WORK ORDER: How many of the lines below hold the word "sqrt"? Answer only with the number.
-------- GIVEN ENTRIES --------
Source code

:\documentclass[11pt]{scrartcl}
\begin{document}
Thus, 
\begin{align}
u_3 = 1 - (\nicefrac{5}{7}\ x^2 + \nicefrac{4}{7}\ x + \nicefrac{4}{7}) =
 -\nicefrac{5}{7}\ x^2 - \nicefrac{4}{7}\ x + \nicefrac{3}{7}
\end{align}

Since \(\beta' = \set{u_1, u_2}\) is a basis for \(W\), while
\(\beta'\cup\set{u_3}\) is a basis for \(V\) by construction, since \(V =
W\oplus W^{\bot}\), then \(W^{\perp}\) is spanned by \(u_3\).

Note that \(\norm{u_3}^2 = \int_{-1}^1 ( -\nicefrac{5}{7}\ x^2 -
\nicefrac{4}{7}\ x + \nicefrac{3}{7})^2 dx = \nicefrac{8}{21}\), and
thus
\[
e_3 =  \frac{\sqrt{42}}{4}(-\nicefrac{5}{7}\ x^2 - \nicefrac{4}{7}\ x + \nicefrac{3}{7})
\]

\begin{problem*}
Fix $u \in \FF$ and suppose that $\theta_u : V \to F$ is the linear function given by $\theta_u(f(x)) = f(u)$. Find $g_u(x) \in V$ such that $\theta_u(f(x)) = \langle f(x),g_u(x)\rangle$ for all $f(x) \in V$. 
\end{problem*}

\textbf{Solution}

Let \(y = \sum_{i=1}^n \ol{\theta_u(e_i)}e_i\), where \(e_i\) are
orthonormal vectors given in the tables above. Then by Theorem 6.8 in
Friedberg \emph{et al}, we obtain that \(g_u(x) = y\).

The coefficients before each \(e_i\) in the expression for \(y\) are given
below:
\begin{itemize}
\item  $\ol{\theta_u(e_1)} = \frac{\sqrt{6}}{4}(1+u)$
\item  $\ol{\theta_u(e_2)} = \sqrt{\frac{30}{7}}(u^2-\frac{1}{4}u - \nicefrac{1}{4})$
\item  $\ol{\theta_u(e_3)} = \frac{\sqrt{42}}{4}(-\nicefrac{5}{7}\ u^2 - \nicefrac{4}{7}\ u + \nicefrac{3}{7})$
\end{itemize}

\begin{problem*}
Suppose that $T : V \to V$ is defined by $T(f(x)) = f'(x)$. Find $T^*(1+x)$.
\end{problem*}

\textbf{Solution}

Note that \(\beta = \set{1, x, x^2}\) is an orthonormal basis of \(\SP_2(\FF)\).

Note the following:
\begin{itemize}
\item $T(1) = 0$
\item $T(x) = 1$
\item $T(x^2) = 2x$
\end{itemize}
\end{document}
--------
-------- GIVEN ENTRIES --------
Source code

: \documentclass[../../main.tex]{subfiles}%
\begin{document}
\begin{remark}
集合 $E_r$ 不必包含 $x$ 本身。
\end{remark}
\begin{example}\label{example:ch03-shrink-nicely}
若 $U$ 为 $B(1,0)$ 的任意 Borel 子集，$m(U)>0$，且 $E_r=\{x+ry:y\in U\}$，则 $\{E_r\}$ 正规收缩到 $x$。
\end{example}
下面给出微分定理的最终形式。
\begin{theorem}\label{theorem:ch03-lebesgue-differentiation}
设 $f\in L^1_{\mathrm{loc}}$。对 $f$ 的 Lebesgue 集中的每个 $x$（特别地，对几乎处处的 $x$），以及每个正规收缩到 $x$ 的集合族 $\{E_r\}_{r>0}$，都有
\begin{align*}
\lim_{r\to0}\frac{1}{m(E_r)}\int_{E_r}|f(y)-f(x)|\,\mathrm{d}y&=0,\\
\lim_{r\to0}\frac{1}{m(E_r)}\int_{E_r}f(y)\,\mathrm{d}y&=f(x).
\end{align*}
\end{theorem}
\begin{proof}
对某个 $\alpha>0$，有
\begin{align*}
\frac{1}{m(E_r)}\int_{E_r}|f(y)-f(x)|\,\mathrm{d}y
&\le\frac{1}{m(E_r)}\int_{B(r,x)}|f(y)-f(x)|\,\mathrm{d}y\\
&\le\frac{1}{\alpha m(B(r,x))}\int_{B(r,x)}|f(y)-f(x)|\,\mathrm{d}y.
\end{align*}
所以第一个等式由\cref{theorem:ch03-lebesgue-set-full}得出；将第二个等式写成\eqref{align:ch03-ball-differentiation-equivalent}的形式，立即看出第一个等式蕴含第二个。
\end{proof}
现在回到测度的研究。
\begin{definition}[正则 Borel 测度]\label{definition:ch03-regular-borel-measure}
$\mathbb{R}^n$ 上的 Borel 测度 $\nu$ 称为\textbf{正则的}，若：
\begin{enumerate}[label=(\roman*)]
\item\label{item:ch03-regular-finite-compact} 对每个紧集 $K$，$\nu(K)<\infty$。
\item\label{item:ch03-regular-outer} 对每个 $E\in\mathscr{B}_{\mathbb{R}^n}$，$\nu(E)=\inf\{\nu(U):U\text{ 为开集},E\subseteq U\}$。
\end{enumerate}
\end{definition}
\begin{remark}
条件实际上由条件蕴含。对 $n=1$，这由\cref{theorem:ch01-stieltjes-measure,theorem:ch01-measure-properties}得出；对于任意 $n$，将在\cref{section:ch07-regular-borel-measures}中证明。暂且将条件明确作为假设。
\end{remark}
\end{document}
--------
PROBLEM SOLUTION: 4